--- START ---

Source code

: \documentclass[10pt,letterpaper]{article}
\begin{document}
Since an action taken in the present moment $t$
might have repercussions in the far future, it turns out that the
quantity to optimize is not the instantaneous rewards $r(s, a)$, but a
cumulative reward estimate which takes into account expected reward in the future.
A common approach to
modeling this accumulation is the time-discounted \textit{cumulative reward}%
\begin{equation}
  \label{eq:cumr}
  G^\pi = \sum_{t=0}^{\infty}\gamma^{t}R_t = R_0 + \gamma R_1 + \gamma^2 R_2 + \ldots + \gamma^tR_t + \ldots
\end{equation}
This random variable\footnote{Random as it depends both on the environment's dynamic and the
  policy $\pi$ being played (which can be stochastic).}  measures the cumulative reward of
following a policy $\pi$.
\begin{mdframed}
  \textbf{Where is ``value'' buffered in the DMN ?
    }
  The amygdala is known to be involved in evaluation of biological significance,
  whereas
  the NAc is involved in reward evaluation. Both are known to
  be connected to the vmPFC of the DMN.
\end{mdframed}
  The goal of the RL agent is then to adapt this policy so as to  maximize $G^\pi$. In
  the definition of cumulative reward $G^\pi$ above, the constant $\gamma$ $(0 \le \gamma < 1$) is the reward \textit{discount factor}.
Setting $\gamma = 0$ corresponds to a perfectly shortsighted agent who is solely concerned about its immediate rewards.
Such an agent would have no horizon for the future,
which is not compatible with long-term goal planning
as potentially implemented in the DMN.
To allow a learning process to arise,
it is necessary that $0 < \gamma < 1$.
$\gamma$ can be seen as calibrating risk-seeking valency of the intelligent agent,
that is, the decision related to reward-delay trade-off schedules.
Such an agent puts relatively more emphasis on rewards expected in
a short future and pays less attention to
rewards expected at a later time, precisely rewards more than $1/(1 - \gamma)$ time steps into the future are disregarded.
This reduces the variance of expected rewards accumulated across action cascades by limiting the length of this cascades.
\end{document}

--- END ---

**Exercise**
Write down every line of the data above that includes the string "Such".

**Written answer**
Such an agent would have no horizon for the future,
Such an agent puts relatively more emphasis on rewards expected in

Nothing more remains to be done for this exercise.